Many members of the Catholic Church thought the sexual abuse crisis was mostly in the past. This certainly has been the Church’s intent, at least in word. But it is again in the spotlight in the Pennsylvania grand jury report. The report of 70 years of abuse in the Church in six dioceses in Pennsylvania found of 300 priests had sexually abused more than 1,000 known victims.

“In addition to scandals involving the former Cardinal Archbishop of Washington, D.C., in the U.K., Australia, Peru and Chile, and on the verge of papal visit to Ireland, which suffered some of the worst of the worldwide priestly abuse. The head of the United Sates’ bishops conference has appealed to the Vatican for external assistance in conducting a blanket investigation into the continued blight of the clerical abuse crisis across the U.S.

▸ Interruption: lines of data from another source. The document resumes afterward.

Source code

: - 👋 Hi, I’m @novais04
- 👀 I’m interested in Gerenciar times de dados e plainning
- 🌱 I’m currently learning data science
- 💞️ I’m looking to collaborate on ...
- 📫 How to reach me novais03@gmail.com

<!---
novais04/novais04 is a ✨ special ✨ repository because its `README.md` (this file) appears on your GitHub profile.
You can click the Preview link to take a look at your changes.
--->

“‘We already know that one root cause is the failure of episcopal leadership,’ Cardinal Daniel DiNardo stated. ‘The result was that scores of beloved children of God were abandoned to face an abuse of power alone. This is a moral catastrophe.’ While DiNardo is right about the catastrophe, his solution does not go far enough.

Priests violated especially young alter-boys and shared them with other priests. When a victim complained of the abuse, Church officials dismissed accusations, accused the victim of making it up, humiliating him, or making him feel guilty for exposing the perpetrator.

The Pennsylvania report, which relied mainly on internal church documents, is the “largest investigation of its kind. But it isn’t large enough. The report plainly presents evidence that the Church’s deliberate cover-up frequently resulted in expiration of the statutory limitations period… and that law enforcement was overly deferential to the Church… The grand jury describes how dioceses had a ‘common playbook’ by which they ‘managed’ the crisis. This enabled them to escape ‘public accountability.’ The whole system was organized with a supreme lack of transparency, accountability and especially justice.

“The national [Catholic] Church has become adept at offering shallow and hollow apologies, statements about shock, disgust and pledging promises. Dioceses are releasing statements emphasizing these crimes concern the past and not the present, stating there are policies in place for a safe future… These pious platitudes do not create transparency or promote trust.” The report suggests that Church officials have not told the unvarnished truth. They have not admitted to the wrongdoing, but have minimized it, justified it and made excuses for it.

“As the report confirms, the current system [of choosing bishops] relies on cronyism and what could be called a kind of nepotism: the bishops reproduce themselves, and thus no new blood enters the system.”

Pope Francis, early in his pontificate, established a zero tolerance policy and a commission to address the crisis and develop solutions. But the commission met roadblocks from within the Vatican itself. Its own recommendations were not being implemented, and communications by victims to leading Vatican departments were being ignored. It was denied vital resources to carry out its work. Irishwoman Marie Collins, a prominent survivor and member of the commission eventually resigned in protest. All of this happened before Peru and Chile and the latest U.S. revelations.

“Guidelines on the very issue of abuse issued by Rome in 2001, 1962 and 1922 demanded secrecy as a matter of course. It was policy to keep the activities of abuser priests and members of religious orders from coming to light in the public domain. That policy was central to an institutional culture of putting the institution’s reputation above the welfare of its members and the victims of its ministers. That culture still lingers within too many bishops worldwide and even amongst some Vatican officials.”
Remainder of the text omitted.